The example application can be optionally built with the Thinnect mesh network
layer. The library needs to be obtained separately. The library bundle should
include a header beatstack.h
and the static library libbeat.a
for a given
architecture. These need to be stored as:
$(WORKSPACE_ROOT)/libbeat/beatstack.h
$(WORKSPACE_ROOT)/libbeat/$(MCU_ARCH)/libbeat.a
Additionally INCLUDE_BEATSTACK needs to be set to 1. This can be done in the Makefile (or Makefile.private) or set on the command line:
make <PLAFTORM_NAME> INCLUDE_BEATSTACK=1
The example application can be optionally built with the Thinnect OTA included
The library needs to be obtained separately. The library bundle should
include a header libota.h
and the static library libota.a
for a given
architecture. These need to be stored as:
$(WORKSPACE_ROOT)/libota/libota.h
$(WORKSPACE_ROOT)/libota/$(MCU_ARCH)/libota.a
Additionally the most effortless way to initialize ota is to use a pre-included components inside node-platfrom/widgets
with files basic_rtos_ota_setup.h
and basic_rtos_ota_setup.c
and via the function basic_rtos_ota_setup
with ota managment logic already inside.
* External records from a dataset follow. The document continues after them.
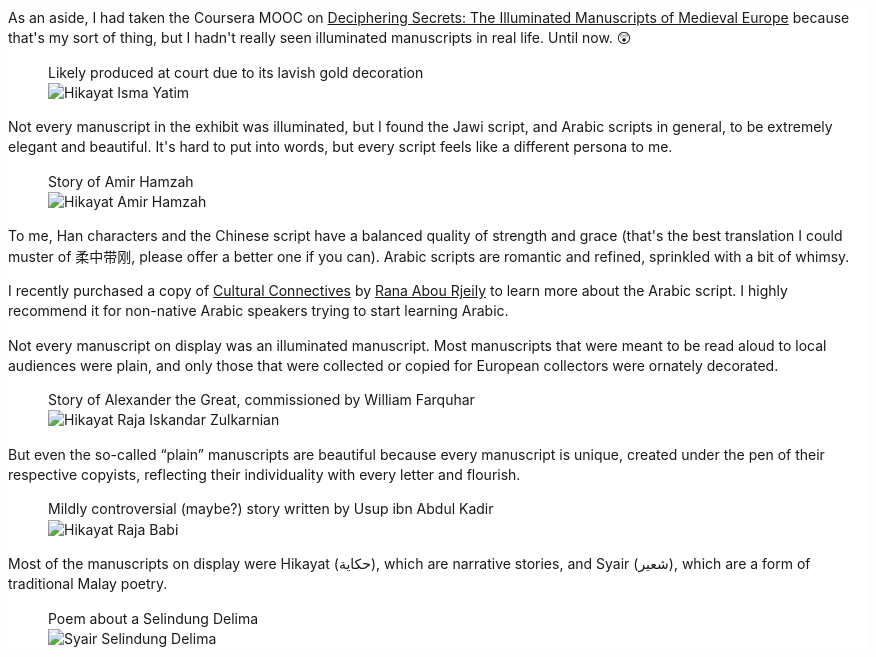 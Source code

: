 As an aside, I had taken the Coursera MOOC on [Deciphering Secrets: The Illuminated Manuscripts of Medieval Europe](https://www.coursera.org/learn/medieval-europe/home/welcome) because that's my sort of thing, but I hadn't really seen illuminated manuscripts in real life. Until now. <span class="emoji" role="img" tabindex="0" aria-label="astonished face">&#x1F632;</span>

<figure>
    <figcaption>Likely produced at court due to its lavish gold decoration</figcaption>
    <img srcset="/assets/images/posts/malay-manuscripts/hikayat-isma-yatim-480.jpg 480w, /assets/images/posts/malay-manuscripts/hikayat-isma-yatim-640.jpg 640w, /assets/images/posts/malay-manuscripts/hikayat-isma-yatim-960.jpg 960w, /assets/images/posts/malay-manuscripts/hikayat-isma-yatim-1280.jpg 1280w" sizes="(max-width: 400px) 100vw, (max-width: 960px) 75vw, 640px" src="/assets/images/posts/malay-manuscripts/hikayat-isma-yatim-640.jpg" alt="Hikayat Isma Yatim" />
</figure>

Not every manuscript in the exhibit was illuminated, but I found the Jawi script, and Arabic scripts in general, to be extremely elegant and beautiful. It's hard to put into words, but every script feels like a different persona to me.

<figure>
    <figcaption>Story of Amir Hamzah</figcaption>
    <img srcset="/assets/images/posts/malay-manuscripts/hikayat-amir-hamzah-480.jpg 480w, /assets/images/posts/malay-manuscripts/hikayat-amir-hamzah-640.jpg 640w, /assets/images/posts/malay-manuscripts/hikayat-amir-hamzah-960.jpg 960w, /assets/images/posts/malay-manuscripts/hikayat-amir-hamzah-1280.jpg 1280w" sizes="(max-width: 400px) 100vw, (max-width: 960px) 75vw, 640px" src="/assets/images/posts/malay-manuscripts/hikayat-amir-hamzah-640.jpg" alt="Hikayat Amir Hamzah" />
</figure>

To me, Han characters and the Chinese script have a balanced quality of strength and grace (that's the best translation I could muster of 柔中带刚, please offer a better one if you can). Arabic scripts are romantic and refined, sprinkled with a bit of whimsy.

<p class="note">I recently purchased a copy of <a href="http://rana.im/cultural-connectives/">Cultural Connectives</a> by <a href="http://rana.im/">Rana Abou Rjeily</a> to learn more about the Arabic script. I highly recommend it for non-native Arabic speakers trying to start learning Arabic.</p>

Not every manuscript on display was an illuminated manuscript. Most manuscripts that were meant to be read aloud to local audiences were plain, and only those that were collected or copied for European collectors were ornately decorated.

<figure>
    <figcaption>Story of Alexander the Great, commissioned by William Farquhar</figcaption>
    <img srcset="/assets/images/posts/malay-manuscripts/hikayat-raja-iskandar-zulkarnian-480.jpg 480w, /assets/images/posts/malay-manuscripts/hikayat-raja-iskandar-zulkarnian-640.jpg 640w, /assets/images/posts/malay-manuscripts/hikayat-raja-iskandar-zulkarnian-960.jpg 960w, /assets/images/posts/malay-manuscripts/hikayat-raja-iskandar-zulkarnian-1280.jpg 1280w" sizes="(max-width: 400px) 100vw, (max-width: 960px) 75vw, 640px" src="/assets/images/posts/malay-manuscripts/hikayat-raja-iskandar-zulkarnian-640.jpg" alt="Hikayat Raja Iskandar Zulkarnian" />
</figure>

But even the so-called “plain” manuscripts are beautiful because every manuscript is unique, created under the pen of their respective copyists, reflecting their individuality with every letter and flourish.

<figure>
    <figcaption>Mildly controversial (maybe?) story written by Usup ibn Abdul Kadir</figcaption>
    <img srcset="/assets/images/posts/malay-manuscripts/hikayat-raja-babi-480.jpg 480w, /assets/images/posts/malay-manuscripts/hikayat-raja-babi-640.jpg 640w, /assets/images/posts/malay-manuscripts/hikayat-raja-babi-960.jpg 960w, /assets/images/posts/malay-manuscripts/hikayat-raja-babi-1280.jpg 1280w" sizes="(max-width: 400px) 100vw, (max-width: 960px) 75vw, 640px" src="/assets/images/posts/malay-manuscripts/hikayat-raja-babi-640.jpg" alt="Hikayat Raja Babi" />
</figure>

Most of the manuscripts on display were Hikayat (<span dir="rtl" lang="ar">حكاية</span>), which are narrative stories, and Syair (<span dir="rtl" lang="ar">شعير</span>), which are a form of traditional Malay poetry.

<figure>
    <figcaption>Poem about a Selindung Delima</figcaption>
    <img srcset="/assets/images/posts/malay-manuscripts/syair-selindung-delima-480.jpg 480w, /assets/images/posts/malay-manuscripts/syair-selindung-delima-640.jpg 640w, /assets/images/posts/malay-manuscripts/syair-selindung-delima-960.jpg 960w, /assets/images/posts/malay-manuscripts/syair-selindung-delima-1280.jpg 1280w" sizes="(max-width: 400px) 100vw, (max-width: 960px) 75vw, 640px" src="/assets/images/posts/malay-manuscripts/syair-selindung-delima-640.jpg" alt="Syair Selindung Delima" />
</figure>
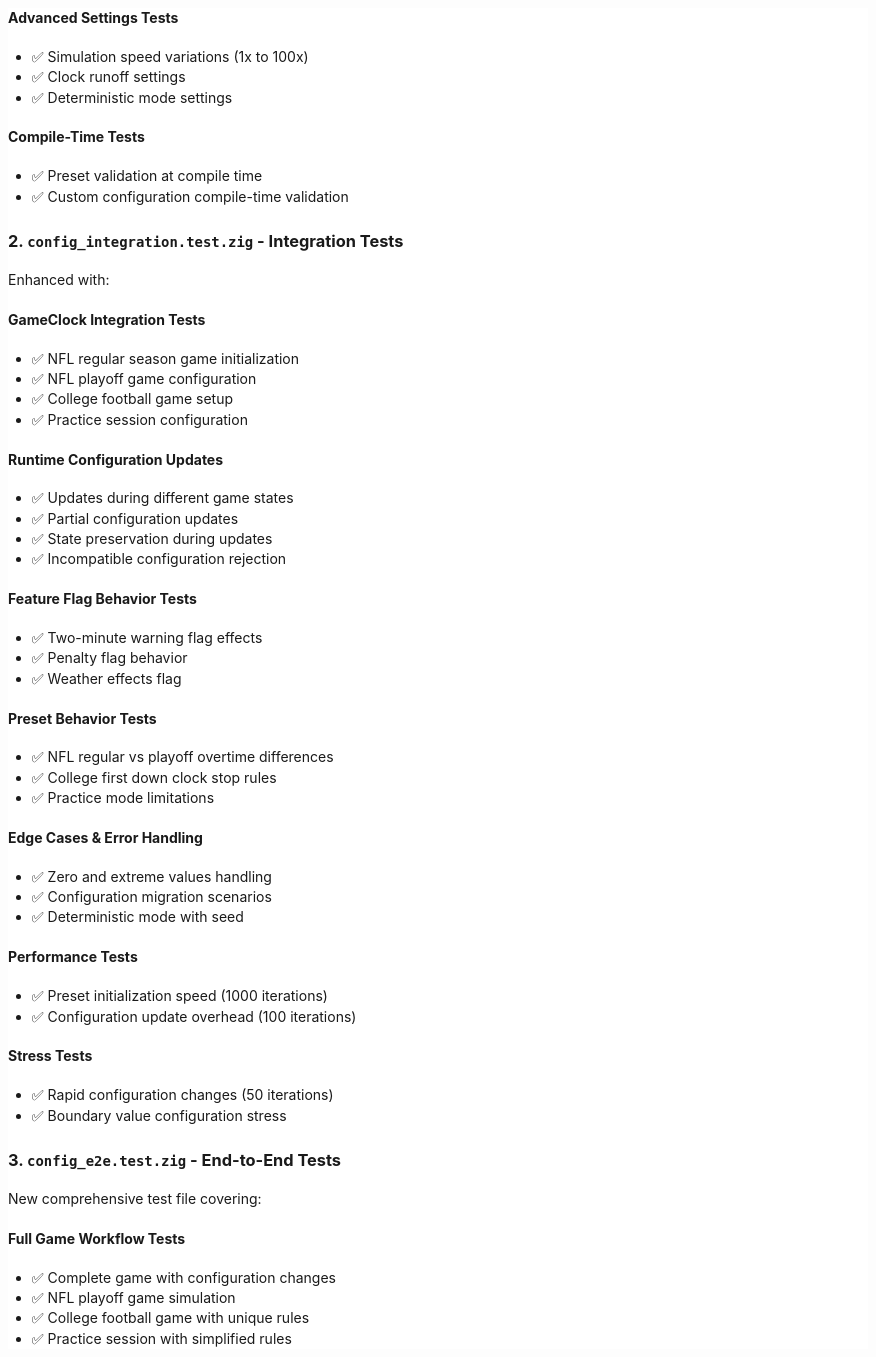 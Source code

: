#### Advanced Settings Tests
- ✅ Simulation speed variations (1x to 100x)
- ✅ Clock runoff settings
- ✅ Deterministic mode settings

#### Compile-Time Tests
- ✅ Preset validation at compile time
- ✅ Custom configuration compile-time validation

### 2. `config_integration.test.zig` - Integration Tests
Enhanced with:

#### GameClock Integration Tests
- ✅ NFL regular season game initialization
- ✅ NFL playoff game configuration
- ✅ College football game setup
- ✅ Practice session configuration

#### Runtime Configuration Updates
- ✅ Updates during different game states
- ✅ Partial configuration updates
- ✅ State preservation during updates
- ✅ Incompatible configuration rejection

#### Feature Flag Behavior Tests
- ✅ Two-minute warning flag effects
- ✅ Penalty flag behavior
- ✅ Weather effects flag

#### Preset Behavior Tests
- ✅ NFL regular vs playoff overtime differences
- ✅ College first down clock stop rules
- ✅ Practice mode limitations

#### Edge Cases & Error Handling
- ✅ Zero and extreme values handling
- ✅ Configuration migration scenarios
- ✅ Deterministic mode with seed

#### Performance Tests
- ✅ Preset initialization speed (1000 iterations)
- ✅ Configuration update overhead (100 iterations)

#### Stress Tests
- ✅ Rapid configuration changes (50 iterations)
- ✅ Boundary value configuration stress

### 3. `config_e2e.test.zig` - End-to-End Tests
New comprehensive test file covering:

#### Full Game Workflow Tests
- ✅ Complete game with configuration changes
- ✅ NFL playoff game simulation
- ✅ College football game with unique rules
- ✅ Practice session with simplified rules
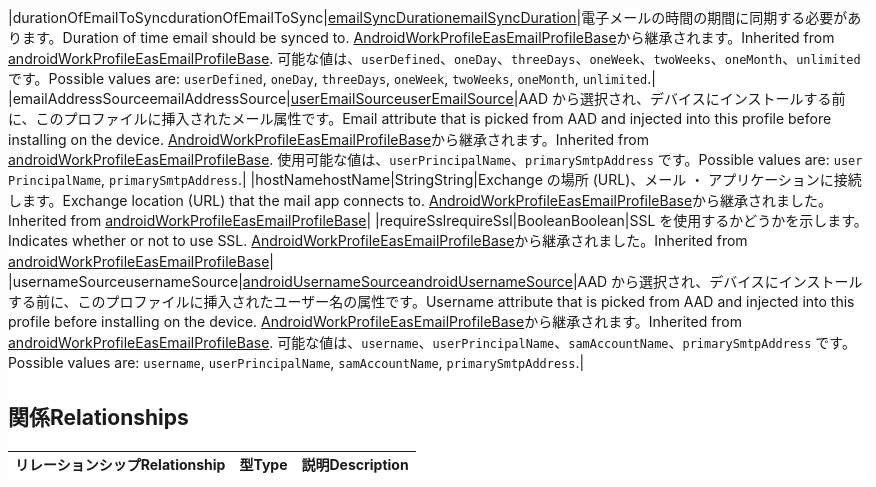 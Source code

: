 |<span data-ttu-id="0c320-174">durationOfEmailToSync</span><span class="sxs-lookup"><span data-stu-id="0c320-174">durationOfEmailToSync</span></span>|[<span data-ttu-id="0c320-175">emailSyncDuration</span><span class="sxs-lookup"><span data-stu-id="0c320-175">emailSyncDuration</span></span>](../resources/intune-deviceconfig-emailsyncduration.md)|<span data-ttu-id="0c320-176">電子メールの時間の期間に同期する必要があります。</span><span class="sxs-lookup"><span data-stu-id="0c320-176">Duration of time email should be synced to.</span></span> <span data-ttu-id="0c320-177">[AndroidWorkProfileEasEmailProfileBase](../resources/intune-deviceconfig-androidworkprofileeasemailprofilebase.md)から継承されます。</span><span class="sxs-lookup"><span data-stu-id="0c320-177">Inherited from [androidWorkProfileEasEmailProfileBase](../resources/intune-deviceconfig-androidworkprofileeasemailprofilebase.md).</span></span> <span data-ttu-id="0c320-178">可能な値は、`userDefined`、`oneDay`、`threeDays`、`oneWeek`、`twoWeeks`、`oneMonth`、`unlimited` です。</span><span class="sxs-lookup"><span data-stu-id="0c320-178">Possible values are: `userDefined`, `oneDay`, `threeDays`, `oneWeek`, `twoWeeks`, `oneMonth`, `unlimited`.</span></span>|
|<span data-ttu-id="0c320-179">emailAddressSource</span><span class="sxs-lookup"><span data-stu-id="0c320-179">emailAddressSource</span></span>|[<span data-ttu-id="0c320-180">userEmailSource</span><span class="sxs-lookup"><span data-stu-id="0c320-180">userEmailSource</span></span>](../resources/intune-deviceconfig-useremailsource.md)|<span data-ttu-id="0c320-181">AAD から選択され、デバイスにインストールする前に、このプロファイルに挿入されたメール属性です。</span><span class="sxs-lookup"><span data-stu-id="0c320-181">Email attribute that is picked from AAD and injected into this profile before installing on the device.</span></span> <span data-ttu-id="0c320-182">[AndroidWorkProfileEasEmailProfileBase](../resources/intune-deviceconfig-androidworkprofileeasemailprofilebase.md)から継承されます。</span><span class="sxs-lookup"><span data-stu-id="0c320-182">Inherited from [androidWorkProfileEasEmailProfileBase](../resources/intune-deviceconfig-androidworkprofileeasemailprofilebase.md).</span></span> <span data-ttu-id="0c320-183">使用可能な値は、`userPrincipalName`、`primarySmtpAddress` です。</span><span class="sxs-lookup"><span data-stu-id="0c320-183">Possible values are: `userPrincipalName`, `primarySmtpAddress`.</span></span>|
|<span data-ttu-id="0c320-184">hostName</span><span class="sxs-lookup"><span data-stu-id="0c320-184">hostName</span></span>|<span data-ttu-id="0c320-185">String</span><span class="sxs-lookup"><span data-stu-id="0c320-185">String</span></span>|<span data-ttu-id="0c320-186">Exchange の場所 (URL)、メール ・ アプリケーションに接続します。</span><span class="sxs-lookup"><span data-stu-id="0c320-186">Exchange location (URL) that the mail app connects to.</span></span> <span data-ttu-id="0c320-187">[AndroidWorkProfileEasEmailProfileBase](../resources/intune-deviceconfig-androidworkprofileeasemailprofilebase.md)から継承されました。</span><span class="sxs-lookup"><span data-stu-id="0c320-187">Inherited from [androidWorkProfileEasEmailProfileBase](../resources/intune-deviceconfig-androidworkprofileeasemailprofilebase.md)</span></span>|
|<span data-ttu-id="0c320-188">requireSsl</span><span class="sxs-lookup"><span data-stu-id="0c320-188">requireSsl</span></span>|<span data-ttu-id="0c320-189">Boolean</span><span class="sxs-lookup"><span data-stu-id="0c320-189">Boolean</span></span>|<span data-ttu-id="0c320-190">SSL を使用するかどうかを示します。</span><span class="sxs-lookup"><span data-stu-id="0c320-190">Indicates whether or not to use SSL.</span></span> <span data-ttu-id="0c320-191">[AndroidWorkProfileEasEmailProfileBase](../resources/intune-deviceconfig-androidworkprofileeasemailprofilebase.md)から継承されました。</span><span class="sxs-lookup"><span data-stu-id="0c320-191">Inherited from [androidWorkProfileEasEmailProfileBase](../resources/intune-deviceconfig-androidworkprofileeasemailprofilebase.md)</span></span>|
|<span data-ttu-id="0c320-192">usernameSource</span><span class="sxs-lookup"><span data-stu-id="0c320-192">usernameSource</span></span>|[<span data-ttu-id="0c320-193">androidUsernameSource</span><span class="sxs-lookup"><span data-stu-id="0c320-193">androidUsernameSource</span></span>](../resources/intune-deviceconfig-androidusernamesource.md)|<span data-ttu-id="0c320-194">AAD から選択され、デバイスにインストールする前に、このプロファイルに挿入されたユーザー名の属性です。</span><span class="sxs-lookup"><span data-stu-id="0c320-194">Username attribute that is picked from AAD and injected into this profile before installing on the device.</span></span> <span data-ttu-id="0c320-195">[AndroidWorkProfileEasEmailProfileBase](../resources/intune-deviceconfig-androidworkprofileeasemailprofilebase.md)から継承されます。</span><span class="sxs-lookup"><span data-stu-id="0c320-195">Inherited from [androidWorkProfileEasEmailProfileBase](../resources/intune-deviceconfig-androidworkprofileeasemailprofilebase.md).</span></span> <span data-ttu-id="0c320-196">可能な値は、`username`、`userPrincipalName`、`samAccountName`、`primarySmtpAddress` です。</span><span class="sxs-lookup"><span data-stu-id="0c320-196">Possible values are: `username`, `userPrincipalName`, `samAccountName`, `primarySmtpAddress`.</span></span>|

## <a name="relationships"></a><span data-ttu-id="0c320-197">関係</span><span class="sxs-lookup"><span data-stu-id="0c320-197">Relationships</span></span>
|<span data-ttu-id="0c320-198">リレーションシップ</span><span class="sxs-lookup"><span data-stu-id="0c320-198">Relationship</span></span>|<span data-ttu-id="0c320-199">型</span><span class="sxs-lookup"><span data-stu-id="0c320-199">Type</span></span>|<span data-ttu-id="0c320-200">説明</span><span class="sxs-lookup"><span data-stu-id="0c320-200">Description</span></span>|
|:---|:---|:---|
Otherwise the functions needed for ota are defined in libota.h
which is included in the separately obtained OTA package.
OTA will be included in the compilation if LIBOTA_CONFIG
is defined to a directory inside libota e.g libota/version_1
then LIBOTA_CONFIG
would be version_1
This repository relies on several dependencies that are all publically available on GitHub and they have been linked to the repository as submodules. After cloning the repository, the submodules need to be initialized and updated.
git clone [email protected]:thinnect/mist-example.git
cd mist-example
git submodule init
git submodule update
Additionally some utilities and third-party libraries need to be installed, follow the node-apps INSTALL guide.
Initially the submodules will be pointing to the correct commits/states of their respective repositories, but in a detached-head state. The actual branches they should be checked out to are listed in the gitmodules file. Install git-submodule-gizmos to get a tool for easier management of the branches.
Build with make PLATFORM_NAME
and flash to the device with make PLATFORM_NAME install
.
For example to install on a Thinnect TestSystemBoard2, run:
make tsb2
make tsb2 install
Modify the PLATFORM_DIRS variable in the Makefile and add the path to the
location of the new platforms
PLATFORMS_DIRS := $(ZOO)/thinnect.node-buildsystem/make $(ZOO)/thinnect.dev-platforms/make PATH_TO_MY_CUSTOM_PLATFORMS/make
Radio communications are performed throught the MistComm communications API. The API is still a prototype, but now supports global addressing without having to know the network hierarcy. It uses IEEE EUI-64 identifiers for identifying endpoints (device identity, not just network address). It includes an address translation layer and EUI-64 and link-local addresses are resolved automatically. The Mist Middleware relies on the EUI-64 addressing capabilities
The MistComm API is still likely to change
Code in this repository must conform to the BARR-C:2018 coding rules with the following permitted exceptions:
- Lines are allowed to be up to 120 characters long, keeping them shorter is however recommended.
- static module-level variables must be prefixed with m_, global ones with g_.
- TABs may be used for initial indentation (but not for alignment).